Previous studies have investigated the association between smoking status, intensity, duration, and pack-years with RA risk(2, 3, 5, 7, 12–14). However, only a few studies have investigated whether smoking cessation might reduce RA risk(5, 15–17). A previous investigation in the Nurses’ Health Study (NHS) suggested that the RA risk for past smokers was similar to the risk of never smokers by 20 years after smoking cessation(5). However, a true elevation of RA risk after long-term sustained smoking cessation may have been difficult to detect given sample size and follow-up limitations. Another study in Sweden suggested a reduced risk for RA with increased duration of smoking cessation, but these results were not statistically significant(15).

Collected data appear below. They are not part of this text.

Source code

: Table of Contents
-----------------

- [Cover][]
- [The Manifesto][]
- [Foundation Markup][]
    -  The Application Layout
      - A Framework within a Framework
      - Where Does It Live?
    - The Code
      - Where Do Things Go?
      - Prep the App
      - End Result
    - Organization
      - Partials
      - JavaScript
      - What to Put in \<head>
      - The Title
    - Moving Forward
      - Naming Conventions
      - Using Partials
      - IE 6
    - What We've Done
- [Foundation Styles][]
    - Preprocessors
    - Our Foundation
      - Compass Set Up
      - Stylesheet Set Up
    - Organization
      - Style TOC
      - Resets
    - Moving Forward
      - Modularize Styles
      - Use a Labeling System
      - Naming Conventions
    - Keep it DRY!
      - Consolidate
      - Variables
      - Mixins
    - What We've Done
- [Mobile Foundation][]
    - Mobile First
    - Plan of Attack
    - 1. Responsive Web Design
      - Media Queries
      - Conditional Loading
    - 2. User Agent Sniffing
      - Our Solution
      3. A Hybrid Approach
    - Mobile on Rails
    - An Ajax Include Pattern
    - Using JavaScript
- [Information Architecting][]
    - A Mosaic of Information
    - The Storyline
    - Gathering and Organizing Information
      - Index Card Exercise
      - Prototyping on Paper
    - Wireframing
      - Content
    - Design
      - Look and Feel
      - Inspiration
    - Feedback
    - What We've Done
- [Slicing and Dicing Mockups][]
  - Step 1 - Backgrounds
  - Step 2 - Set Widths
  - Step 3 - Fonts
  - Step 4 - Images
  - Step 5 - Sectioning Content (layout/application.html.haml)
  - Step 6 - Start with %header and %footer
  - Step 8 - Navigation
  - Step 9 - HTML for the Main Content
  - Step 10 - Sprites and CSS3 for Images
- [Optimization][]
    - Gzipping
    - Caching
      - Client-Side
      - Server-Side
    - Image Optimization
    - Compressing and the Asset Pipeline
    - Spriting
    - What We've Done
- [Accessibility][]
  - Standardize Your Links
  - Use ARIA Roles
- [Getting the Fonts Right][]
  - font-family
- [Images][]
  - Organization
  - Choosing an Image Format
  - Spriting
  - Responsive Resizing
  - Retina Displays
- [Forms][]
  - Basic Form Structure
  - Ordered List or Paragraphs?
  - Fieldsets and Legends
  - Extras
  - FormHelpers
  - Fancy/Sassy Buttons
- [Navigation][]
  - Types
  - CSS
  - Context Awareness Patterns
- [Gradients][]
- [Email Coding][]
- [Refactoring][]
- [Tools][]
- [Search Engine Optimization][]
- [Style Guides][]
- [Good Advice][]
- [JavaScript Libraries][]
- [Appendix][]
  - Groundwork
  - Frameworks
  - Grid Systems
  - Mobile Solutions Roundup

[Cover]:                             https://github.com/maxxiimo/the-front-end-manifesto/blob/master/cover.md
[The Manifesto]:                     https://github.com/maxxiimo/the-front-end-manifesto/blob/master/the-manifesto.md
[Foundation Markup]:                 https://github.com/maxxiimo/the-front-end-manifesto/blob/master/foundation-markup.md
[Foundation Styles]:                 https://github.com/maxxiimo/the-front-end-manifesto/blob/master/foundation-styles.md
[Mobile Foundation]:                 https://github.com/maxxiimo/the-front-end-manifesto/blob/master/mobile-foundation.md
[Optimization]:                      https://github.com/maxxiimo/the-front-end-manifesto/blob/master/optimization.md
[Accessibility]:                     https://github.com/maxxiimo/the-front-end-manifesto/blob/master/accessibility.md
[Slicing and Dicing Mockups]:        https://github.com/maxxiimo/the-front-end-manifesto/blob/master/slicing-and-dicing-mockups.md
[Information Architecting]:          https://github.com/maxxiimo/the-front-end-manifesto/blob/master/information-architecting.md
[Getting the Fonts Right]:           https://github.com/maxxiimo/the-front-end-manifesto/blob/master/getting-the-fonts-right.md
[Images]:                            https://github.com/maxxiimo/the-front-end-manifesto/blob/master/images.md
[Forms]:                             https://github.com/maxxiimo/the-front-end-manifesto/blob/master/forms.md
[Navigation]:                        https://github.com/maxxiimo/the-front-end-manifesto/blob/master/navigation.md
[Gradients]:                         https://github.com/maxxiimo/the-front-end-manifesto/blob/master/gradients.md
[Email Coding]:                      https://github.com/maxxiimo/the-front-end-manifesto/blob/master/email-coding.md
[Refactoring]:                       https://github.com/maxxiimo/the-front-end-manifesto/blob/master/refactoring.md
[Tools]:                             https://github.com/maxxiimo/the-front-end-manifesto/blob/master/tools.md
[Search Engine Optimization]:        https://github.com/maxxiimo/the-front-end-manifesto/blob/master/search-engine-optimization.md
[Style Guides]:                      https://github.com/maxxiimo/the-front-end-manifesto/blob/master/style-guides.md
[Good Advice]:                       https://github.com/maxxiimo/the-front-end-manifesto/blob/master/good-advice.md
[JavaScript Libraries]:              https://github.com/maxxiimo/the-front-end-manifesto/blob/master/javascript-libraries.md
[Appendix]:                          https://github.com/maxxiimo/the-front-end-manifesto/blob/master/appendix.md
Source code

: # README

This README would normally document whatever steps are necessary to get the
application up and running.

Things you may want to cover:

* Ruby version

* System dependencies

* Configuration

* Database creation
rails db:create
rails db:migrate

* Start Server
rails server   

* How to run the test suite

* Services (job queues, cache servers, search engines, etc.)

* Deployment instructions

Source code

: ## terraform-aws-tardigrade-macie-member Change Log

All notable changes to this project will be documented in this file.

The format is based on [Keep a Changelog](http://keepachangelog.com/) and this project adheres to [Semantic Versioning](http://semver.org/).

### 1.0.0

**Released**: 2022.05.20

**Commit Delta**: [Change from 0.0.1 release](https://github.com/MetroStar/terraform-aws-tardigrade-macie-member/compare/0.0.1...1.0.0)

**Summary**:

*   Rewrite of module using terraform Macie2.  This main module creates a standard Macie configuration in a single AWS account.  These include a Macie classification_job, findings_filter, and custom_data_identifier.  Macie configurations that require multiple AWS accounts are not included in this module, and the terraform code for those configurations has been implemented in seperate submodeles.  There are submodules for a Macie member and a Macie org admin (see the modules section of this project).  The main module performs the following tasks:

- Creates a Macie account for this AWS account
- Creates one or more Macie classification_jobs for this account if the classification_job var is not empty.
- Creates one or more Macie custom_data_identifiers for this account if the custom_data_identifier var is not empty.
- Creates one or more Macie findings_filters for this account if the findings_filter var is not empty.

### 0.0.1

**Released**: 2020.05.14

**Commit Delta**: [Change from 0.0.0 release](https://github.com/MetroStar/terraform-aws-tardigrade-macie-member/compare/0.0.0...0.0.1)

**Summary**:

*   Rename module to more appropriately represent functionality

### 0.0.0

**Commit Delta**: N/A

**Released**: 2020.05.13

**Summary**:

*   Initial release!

To investigate the association between smoking cessation and RA risk, repeated measures of smoking in a large sample size with lengthy follow-up prior to RA diagnosis are required. Therefore, we used two longitudinal cohorts of female nurses, the NHS and the NHSII, to investigate smoking cessation and RA risk using up to 38 years of prospective follow-up. The aims of this study were to investigate the association between smoking cessation and the risk of RA overall, and by serologic phenotype. We also aimed to determine when and to what extent smoking cessation may reduce the elevated risk of developing RA overall, and by serologic phenotype. We hypothesized that smoking cessation would reduce seropositive RA risk, but that residual RA risk would remain elevated compared to never smokers for many years since smoking cessation.
METHODS
Study population
The NHS and NHSII are prospective cohort studies of US female registered nurses. Participants completed baseline and biennial questionnaires regarding lifestyle, health behaviors, medications, and diseases. The NHS began in 1976 and enrolled 121,700 nurses aged 30–55 years; the NHSII was established in 1989 and enrolled 116,430 nurses aged 25–42 years. Both cohorts have >90% follow-up response rates and only 5% of person-time has been lost to follow-up(18).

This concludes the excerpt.